Tajo

View Current Viewing Revision #12 from 04/01/2023 8:05 p.m.

OLAP

Apache Tajo was developed inspired by Google's paper "Dremel: Interactive Analysis of Web-Scale Datasets". Dremel is a system that provides a distributed column-oriented storage and column-oriented SQL query engine used to process large amounts of data, and Tajo likewise provides a column-oriented data store and SQL query engine.

Apache Tajo is an open-source big data relational and distributed data warehouse system that provides fault-tolerant analytical processing on large-scale datasets. It is compatible with Apache Hadoop and HDFS and supports SQL standards including complex queries, joins, and aggregations.

Apache Tajo is designed to be scalable and can process massive data sets with tens of thousands of nodes. It supports various file formats, including CSV, TSV, ORC, and Parquet. The Tajo constructs a master-slave cluster with master nodes and worker nodes. The master nodes manage the cluster and coordinate query execution, while the worker nodes perform the actual data processing.

Tajo also supports user-defined functions (UDFs), which allow users to extend the functionality of Tajo with their custom logic. Additionally, Tajo includes a web-based user interface and a command-line interface for managing and querying data. For optimizations, Tajo provides a cost-based optimization model and an expandable rewrite rule. A commercial solution with similar functionality is Cloudera's Impala.

History

2012: Started by Hyunsik Choi and Jihoon Son as a project of Korea University's DB Lab.

2013-03: Developers from Gruter, Korea University, LinkedIn, Nasa, HortonWorks, and Intel participated and adopted it as an incubation project of the Apache Foundation.

2014-03: Became Apache Top-Level Project (TLP)

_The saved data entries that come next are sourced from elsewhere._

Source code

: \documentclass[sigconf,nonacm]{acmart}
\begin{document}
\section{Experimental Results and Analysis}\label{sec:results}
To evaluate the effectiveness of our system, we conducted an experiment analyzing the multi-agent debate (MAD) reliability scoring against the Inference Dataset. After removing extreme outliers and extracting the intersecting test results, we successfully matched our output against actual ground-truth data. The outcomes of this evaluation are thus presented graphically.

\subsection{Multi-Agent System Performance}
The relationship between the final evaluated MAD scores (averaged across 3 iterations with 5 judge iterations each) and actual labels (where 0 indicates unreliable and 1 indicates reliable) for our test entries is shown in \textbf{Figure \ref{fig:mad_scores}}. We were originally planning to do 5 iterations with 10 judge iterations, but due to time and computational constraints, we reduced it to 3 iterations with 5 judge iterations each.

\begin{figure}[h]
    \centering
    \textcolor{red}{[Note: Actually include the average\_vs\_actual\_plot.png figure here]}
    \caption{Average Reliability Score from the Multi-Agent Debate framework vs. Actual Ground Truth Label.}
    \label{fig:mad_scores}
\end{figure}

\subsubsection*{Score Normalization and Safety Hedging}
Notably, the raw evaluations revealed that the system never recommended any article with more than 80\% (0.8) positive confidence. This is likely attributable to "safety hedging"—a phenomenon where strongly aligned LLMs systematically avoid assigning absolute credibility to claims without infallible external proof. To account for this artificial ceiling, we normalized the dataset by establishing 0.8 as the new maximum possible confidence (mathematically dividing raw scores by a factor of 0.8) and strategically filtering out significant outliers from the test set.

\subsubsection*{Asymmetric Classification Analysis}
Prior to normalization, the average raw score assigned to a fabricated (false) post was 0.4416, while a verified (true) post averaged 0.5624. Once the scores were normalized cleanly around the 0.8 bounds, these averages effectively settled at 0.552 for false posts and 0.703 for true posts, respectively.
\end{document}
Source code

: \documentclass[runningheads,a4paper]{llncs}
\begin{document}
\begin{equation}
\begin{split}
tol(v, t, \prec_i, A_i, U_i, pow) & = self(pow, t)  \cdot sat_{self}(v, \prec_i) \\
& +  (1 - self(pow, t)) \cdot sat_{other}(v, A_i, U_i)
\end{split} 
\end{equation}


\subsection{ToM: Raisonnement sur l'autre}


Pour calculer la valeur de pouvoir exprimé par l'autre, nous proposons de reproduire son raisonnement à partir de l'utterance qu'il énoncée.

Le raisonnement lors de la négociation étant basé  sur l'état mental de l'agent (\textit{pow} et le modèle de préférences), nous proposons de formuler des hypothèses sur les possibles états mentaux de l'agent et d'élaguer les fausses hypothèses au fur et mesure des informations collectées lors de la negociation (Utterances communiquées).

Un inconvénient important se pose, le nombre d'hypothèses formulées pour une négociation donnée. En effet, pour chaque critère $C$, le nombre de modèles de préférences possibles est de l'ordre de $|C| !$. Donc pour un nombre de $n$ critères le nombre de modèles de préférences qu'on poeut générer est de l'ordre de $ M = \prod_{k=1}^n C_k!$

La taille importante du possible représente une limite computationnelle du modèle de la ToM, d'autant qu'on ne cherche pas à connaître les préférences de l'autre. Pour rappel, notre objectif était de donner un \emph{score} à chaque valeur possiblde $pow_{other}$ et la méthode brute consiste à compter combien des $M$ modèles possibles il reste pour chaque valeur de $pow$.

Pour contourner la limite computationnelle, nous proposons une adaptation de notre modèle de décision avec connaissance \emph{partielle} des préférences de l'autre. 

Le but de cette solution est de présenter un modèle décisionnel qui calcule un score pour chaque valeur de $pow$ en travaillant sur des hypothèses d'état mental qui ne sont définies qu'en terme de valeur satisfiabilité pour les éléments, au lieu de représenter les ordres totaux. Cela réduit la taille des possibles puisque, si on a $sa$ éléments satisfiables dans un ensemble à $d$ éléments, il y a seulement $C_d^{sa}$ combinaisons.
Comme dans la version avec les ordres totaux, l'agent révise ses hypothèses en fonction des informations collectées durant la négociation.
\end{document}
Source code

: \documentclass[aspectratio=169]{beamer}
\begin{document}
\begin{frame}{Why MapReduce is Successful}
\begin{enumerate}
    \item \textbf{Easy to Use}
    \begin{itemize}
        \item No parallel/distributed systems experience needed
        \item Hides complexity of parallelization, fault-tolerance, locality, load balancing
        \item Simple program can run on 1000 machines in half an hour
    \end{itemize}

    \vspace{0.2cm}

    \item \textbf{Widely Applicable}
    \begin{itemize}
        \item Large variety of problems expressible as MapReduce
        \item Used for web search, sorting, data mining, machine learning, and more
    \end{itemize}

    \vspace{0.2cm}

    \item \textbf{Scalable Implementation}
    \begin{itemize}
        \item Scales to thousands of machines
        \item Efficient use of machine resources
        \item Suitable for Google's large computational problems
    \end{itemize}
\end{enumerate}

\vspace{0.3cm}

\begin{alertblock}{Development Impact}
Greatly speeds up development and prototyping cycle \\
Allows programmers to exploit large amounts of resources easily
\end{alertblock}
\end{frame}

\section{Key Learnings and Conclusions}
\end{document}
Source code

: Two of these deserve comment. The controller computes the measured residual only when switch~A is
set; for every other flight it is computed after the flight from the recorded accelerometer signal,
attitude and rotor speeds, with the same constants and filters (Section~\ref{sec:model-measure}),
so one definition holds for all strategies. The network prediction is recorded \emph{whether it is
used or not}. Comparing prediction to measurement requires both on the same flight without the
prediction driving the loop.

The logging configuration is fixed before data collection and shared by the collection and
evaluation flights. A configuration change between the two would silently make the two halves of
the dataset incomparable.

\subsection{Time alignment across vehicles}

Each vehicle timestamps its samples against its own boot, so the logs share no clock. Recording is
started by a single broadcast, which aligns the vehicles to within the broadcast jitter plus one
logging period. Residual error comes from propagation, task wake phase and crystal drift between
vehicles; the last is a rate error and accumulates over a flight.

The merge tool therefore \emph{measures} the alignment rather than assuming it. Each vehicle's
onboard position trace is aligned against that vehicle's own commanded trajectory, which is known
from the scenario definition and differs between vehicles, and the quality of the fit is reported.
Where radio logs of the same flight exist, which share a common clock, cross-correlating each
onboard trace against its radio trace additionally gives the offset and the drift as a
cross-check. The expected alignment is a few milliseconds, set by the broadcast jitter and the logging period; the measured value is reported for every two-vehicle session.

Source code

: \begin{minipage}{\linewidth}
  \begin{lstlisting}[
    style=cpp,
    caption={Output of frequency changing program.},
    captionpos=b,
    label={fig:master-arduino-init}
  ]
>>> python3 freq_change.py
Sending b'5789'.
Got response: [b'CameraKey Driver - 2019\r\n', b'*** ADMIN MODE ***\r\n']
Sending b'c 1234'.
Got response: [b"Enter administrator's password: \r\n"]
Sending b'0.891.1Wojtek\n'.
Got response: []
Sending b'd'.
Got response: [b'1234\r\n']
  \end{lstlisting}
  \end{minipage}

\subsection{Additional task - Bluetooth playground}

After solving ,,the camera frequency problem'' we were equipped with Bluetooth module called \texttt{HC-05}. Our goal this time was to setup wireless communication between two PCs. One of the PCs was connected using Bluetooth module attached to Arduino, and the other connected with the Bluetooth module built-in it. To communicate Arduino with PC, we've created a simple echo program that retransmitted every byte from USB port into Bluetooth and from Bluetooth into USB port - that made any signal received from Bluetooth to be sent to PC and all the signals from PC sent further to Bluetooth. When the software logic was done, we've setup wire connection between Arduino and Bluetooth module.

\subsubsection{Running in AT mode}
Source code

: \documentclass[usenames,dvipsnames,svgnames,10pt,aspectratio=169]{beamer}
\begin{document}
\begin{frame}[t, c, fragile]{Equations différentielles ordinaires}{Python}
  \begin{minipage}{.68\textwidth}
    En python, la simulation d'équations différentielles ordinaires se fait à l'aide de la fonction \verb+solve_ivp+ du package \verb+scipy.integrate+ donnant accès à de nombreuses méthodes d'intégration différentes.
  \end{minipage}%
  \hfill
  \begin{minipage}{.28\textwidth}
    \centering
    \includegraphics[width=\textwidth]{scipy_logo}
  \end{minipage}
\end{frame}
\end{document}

2019-12: Released latest stable version (Tajo 0.12.0)

2020-09: The project was marked as abandoned and deprecated to the Apache Foundation "attic".

Compression

Bit Packing / Mostly Encoding

Tajo provides compression according to the data format. Compression only affects the stored data format and it is enabled when a table is created.

text / json / rcfile / sequencefile data format: Classes supported by Hadoop are used for these formats. Hadoop's known compression classes include GZip2Codec, DefaultCodec, GzipCodec, and PassthroughCodec.

pargquet data format: snappy, gzip, and lzo are supported for the parquet data format.

orc data format: snappy and zlib are supported for the orc data format.

Data Model

Relational

Tajo's data model follows the relational data table. Data is organized into tables, where each table is uniquely named with rows and columns which represent a data attribute. The Tajo data model, which is compatible with SQL, allows data to be manipulated and queried using SQL. Tajo supports multiple data formats, such as TEXT, JSON, RCFile, ORC, Sequence, and Parquet files. In addition, database connection methods such as JDBC are supported for linking with external data sources such as HiveMetaStore.

Joins

Hash Join Broadcast Join

Tajo supports various join strategies used in shared-nothing databases (or Apache Hive). There are two types of Join: Broadcast Join and Reparition Join (hash and range). Tajo requires two phases and can mix various join algorithms. In First Phase, Tajo scans the data set and filters by selection push-down. The scanned result is hashed or range repartitioned. In the Second Phase, a hash join or a merge join in case of a range partition is executed.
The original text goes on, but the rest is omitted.